▸ WHAT YOU NEED TO DO: Give again, word for word, every line in the entries below from the line with "## Viewing certificates of Postgresql cluster" up to and including the line with "To view certificates of OpenSearch", and no other line.

▸ RECORDS FOR THE EXERCISE:
◇ ◇ ◇ ◇

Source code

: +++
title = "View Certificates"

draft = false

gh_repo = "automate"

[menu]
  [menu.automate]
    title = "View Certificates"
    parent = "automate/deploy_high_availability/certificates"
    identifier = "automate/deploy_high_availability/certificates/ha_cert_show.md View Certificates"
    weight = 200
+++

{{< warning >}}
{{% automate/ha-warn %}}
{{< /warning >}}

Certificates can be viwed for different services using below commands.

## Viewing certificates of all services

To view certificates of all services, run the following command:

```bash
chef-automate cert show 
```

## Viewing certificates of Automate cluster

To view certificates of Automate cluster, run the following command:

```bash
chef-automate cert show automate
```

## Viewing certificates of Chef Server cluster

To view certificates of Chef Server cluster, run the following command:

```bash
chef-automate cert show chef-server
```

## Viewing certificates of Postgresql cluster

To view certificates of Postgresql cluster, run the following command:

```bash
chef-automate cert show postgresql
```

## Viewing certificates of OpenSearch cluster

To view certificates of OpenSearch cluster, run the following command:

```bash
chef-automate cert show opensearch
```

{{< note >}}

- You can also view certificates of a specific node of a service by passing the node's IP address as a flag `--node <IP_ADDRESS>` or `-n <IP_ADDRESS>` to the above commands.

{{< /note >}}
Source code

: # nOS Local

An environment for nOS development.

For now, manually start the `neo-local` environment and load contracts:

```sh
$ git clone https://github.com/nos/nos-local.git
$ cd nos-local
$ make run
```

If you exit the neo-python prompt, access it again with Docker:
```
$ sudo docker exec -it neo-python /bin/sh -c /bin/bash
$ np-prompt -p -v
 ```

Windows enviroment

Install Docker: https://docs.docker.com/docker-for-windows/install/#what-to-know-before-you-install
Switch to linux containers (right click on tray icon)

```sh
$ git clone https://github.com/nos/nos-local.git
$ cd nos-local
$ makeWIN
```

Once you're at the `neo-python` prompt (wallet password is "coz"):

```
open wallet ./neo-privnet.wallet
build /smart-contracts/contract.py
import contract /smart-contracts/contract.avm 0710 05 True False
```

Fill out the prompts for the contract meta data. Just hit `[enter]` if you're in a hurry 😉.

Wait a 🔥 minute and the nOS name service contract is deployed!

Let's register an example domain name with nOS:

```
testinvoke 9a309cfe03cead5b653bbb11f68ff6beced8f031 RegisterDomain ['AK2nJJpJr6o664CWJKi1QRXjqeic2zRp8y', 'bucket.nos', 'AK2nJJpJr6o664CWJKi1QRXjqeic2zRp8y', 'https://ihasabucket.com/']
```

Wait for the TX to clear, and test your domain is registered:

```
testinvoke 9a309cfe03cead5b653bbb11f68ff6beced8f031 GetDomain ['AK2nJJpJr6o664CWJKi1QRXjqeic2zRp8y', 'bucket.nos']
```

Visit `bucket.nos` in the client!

◇ ◇ ◇ ◇

▸ ANSWER:
## Viewing certificates of Postgresql cluster

To view certificates of Postgresql cluster, run the following command:

```bash
chef-automate cert show postgresql
```

## Viewing certificates of OpenSearch cluster

To view certificates of OpenSearch cluster, run the following command:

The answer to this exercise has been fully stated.